According to its 2015 annual report, Progress will cut its current 32% equity allocation by 10 percentage points in favour of growing its fixed income holdings.

It will also link its interest hedge to the 30-year swap rate instead of its coverage ratio, which stood at 130% as of the end of March.

As a consequence, it has lowered its interest hedge to 32.5% of the nominal interest risk, to benefit from rising interest rates.

It said the increased short-term risk of the move was acceptable, as it expects interest-rate risk to fall over the long term.

Progress has also dropped its dynamic, anti-cyclical investment policy.

To further diversify, it increased exposure to Dutch mortgages – the best-performing asset class within its fixed income portfolio, returning 7.2% – from 13.8% to 19.4%. 

It has also started investing in European senior loans, as well as environmental, social and governance (ESG) “value creation”, targeting sustainable agriculture and energy, as well as hygiene.

The Unilever scheme reduced its commodities allocation from 5% to 4.4%, as the asset class “contributed insufficiently to diversification”.

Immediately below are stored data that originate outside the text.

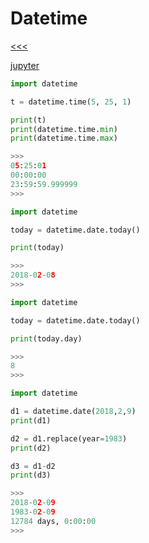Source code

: 
Datetime
======

[<<<](https://github.com/ttltrk/PRG/blob/master/PY/DOC/OPYM/07_MOD_PACK/MOD_PACK/MOD_PACK.MD)

[jupyter](https://nbviewer.jupyter.org/github/jmportilla/Complete-Python-Bootcamp/blob/master/Datetime.ipynb)

```python
import datetime

t = datetime.time(5, 25, 1)

print(t)
print(datetime.time.min)
print(datetime.time.max)

>>>
05:25:01
00:00:00
23:59:59.999999
>>>
```


```python
import datetime

today = datetime.date.today()

print(today)

>>>
2018-02-08
>>>
```


```python
import datetime

today = datetime.date.today()

print(today.day)

>>>
8
>>>
```


```python
import datetime

d1 = datetime.date(2018,2,9)
print(d1)

d2 = d1.replace(year=1983)
print(d2)

d3 = d1-d2
print(d3)

>>>
2018-02-09
1983-02-09
12784 days, 0:00:00
>>>
```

It said it would cut its commodities exposure – which last year produced a 32.3% loss – even further.

Private equity, in contrast, generated 30.1%.

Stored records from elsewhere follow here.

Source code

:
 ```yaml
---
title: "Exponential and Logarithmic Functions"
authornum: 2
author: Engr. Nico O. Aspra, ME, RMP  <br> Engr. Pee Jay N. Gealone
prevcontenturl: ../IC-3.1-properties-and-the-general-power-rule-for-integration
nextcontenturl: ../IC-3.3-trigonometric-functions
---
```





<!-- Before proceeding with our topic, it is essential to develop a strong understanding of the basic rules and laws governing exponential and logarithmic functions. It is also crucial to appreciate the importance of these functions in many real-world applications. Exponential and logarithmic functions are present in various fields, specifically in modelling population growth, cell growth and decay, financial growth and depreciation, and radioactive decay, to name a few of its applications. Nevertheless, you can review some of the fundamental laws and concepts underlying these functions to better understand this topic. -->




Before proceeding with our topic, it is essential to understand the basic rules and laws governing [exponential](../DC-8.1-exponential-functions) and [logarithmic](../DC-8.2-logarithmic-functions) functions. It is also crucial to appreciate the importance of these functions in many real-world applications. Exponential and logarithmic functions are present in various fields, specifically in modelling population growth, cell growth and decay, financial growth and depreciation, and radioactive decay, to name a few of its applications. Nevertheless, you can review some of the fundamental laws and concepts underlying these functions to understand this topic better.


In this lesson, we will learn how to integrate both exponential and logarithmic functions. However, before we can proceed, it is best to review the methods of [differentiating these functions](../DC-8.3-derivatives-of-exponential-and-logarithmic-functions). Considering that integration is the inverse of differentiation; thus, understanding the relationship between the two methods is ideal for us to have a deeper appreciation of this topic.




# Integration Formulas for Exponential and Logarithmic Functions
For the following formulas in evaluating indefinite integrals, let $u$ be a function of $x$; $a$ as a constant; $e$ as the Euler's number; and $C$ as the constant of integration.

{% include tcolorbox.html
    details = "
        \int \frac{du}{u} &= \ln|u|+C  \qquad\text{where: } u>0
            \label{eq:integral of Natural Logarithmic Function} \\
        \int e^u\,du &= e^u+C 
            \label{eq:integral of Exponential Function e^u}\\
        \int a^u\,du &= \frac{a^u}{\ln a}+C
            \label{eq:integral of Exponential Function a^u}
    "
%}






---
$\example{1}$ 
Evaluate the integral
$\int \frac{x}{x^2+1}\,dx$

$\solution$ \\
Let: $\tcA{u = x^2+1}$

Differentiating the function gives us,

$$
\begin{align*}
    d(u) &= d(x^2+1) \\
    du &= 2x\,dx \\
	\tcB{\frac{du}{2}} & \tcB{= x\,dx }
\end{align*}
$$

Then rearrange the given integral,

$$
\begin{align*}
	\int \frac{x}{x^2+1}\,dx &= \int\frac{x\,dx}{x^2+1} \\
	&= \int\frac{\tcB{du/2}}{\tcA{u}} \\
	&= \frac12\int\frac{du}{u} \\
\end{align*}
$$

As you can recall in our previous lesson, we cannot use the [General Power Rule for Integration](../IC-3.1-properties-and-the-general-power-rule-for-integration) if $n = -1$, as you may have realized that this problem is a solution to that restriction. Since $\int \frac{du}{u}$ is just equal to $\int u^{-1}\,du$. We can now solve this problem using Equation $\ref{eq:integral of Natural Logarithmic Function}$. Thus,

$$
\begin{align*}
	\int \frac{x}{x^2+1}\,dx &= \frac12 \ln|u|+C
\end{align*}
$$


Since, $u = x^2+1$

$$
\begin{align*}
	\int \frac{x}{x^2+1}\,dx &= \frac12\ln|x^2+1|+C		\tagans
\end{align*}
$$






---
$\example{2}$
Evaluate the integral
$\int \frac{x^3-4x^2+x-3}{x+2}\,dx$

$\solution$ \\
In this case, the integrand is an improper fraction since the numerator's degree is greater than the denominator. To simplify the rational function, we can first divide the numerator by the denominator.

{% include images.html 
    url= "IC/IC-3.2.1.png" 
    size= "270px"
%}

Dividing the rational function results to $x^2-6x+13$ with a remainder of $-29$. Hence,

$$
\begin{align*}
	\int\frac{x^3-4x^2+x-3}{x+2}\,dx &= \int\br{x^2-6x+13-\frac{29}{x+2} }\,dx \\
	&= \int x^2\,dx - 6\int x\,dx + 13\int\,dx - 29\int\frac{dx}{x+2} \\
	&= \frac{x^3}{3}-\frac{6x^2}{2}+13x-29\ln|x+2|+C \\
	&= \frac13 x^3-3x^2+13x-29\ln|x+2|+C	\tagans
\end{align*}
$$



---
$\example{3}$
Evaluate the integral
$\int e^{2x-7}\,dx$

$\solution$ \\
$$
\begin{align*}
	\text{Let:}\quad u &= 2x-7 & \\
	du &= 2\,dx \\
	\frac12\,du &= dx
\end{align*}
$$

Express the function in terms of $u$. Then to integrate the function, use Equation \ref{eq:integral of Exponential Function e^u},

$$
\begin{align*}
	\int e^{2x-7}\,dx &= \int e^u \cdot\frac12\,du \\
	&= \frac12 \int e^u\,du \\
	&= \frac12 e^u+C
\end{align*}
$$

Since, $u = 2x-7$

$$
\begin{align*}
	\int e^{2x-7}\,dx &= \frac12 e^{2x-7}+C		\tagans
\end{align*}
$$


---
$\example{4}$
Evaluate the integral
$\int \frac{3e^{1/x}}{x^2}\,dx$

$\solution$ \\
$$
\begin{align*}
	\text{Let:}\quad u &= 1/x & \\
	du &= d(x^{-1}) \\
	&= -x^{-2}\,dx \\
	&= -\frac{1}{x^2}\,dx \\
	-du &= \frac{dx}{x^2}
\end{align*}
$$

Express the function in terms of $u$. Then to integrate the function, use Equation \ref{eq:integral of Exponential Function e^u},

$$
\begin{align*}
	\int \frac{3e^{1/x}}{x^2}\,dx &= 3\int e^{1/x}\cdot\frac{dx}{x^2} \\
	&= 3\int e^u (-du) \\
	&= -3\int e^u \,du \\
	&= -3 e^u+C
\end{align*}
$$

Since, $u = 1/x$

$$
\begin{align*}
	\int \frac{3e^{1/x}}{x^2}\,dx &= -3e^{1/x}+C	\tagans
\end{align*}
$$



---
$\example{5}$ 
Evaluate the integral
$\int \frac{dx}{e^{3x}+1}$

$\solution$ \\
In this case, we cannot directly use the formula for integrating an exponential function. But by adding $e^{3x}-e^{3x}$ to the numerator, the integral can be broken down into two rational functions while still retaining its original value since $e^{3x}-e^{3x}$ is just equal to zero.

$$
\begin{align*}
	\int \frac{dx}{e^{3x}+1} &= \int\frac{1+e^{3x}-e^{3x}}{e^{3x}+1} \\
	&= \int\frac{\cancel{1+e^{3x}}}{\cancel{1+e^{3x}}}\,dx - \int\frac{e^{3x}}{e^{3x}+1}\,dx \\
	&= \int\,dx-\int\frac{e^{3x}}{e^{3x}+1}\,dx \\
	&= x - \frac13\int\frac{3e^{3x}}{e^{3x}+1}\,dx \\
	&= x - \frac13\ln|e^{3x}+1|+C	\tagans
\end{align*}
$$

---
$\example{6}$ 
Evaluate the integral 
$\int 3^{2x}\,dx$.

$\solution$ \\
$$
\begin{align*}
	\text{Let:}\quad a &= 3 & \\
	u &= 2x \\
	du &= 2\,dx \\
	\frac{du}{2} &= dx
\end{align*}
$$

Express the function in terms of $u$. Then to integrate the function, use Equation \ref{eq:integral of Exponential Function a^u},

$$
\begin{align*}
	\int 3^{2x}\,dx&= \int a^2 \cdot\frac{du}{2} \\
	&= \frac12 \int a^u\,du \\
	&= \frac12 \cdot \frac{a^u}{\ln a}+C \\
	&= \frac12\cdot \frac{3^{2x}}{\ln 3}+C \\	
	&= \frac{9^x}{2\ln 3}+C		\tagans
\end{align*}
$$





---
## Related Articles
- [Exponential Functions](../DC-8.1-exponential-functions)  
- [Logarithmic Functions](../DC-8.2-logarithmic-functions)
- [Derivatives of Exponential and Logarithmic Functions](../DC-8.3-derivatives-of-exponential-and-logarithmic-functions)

Progress also reported positive results on real estate (14.1%), fixed income (4.2%) and equity (9.4%).

The pension fund reported an investment return of 0.2%, after losses of 3.5% on its 80% hedge of the main currencies, 1% on its interest cover and 0.9% on its 50% inflation hedge.

Progress closed to new entrants at the start of last year; pensions accrual is now taking place in its new collective defined contribution scheme Forward.

The two pension funds, which already share pensions-provision costs, have applied for a licence to run a new low-cost ‘general’ pension fund, or APF.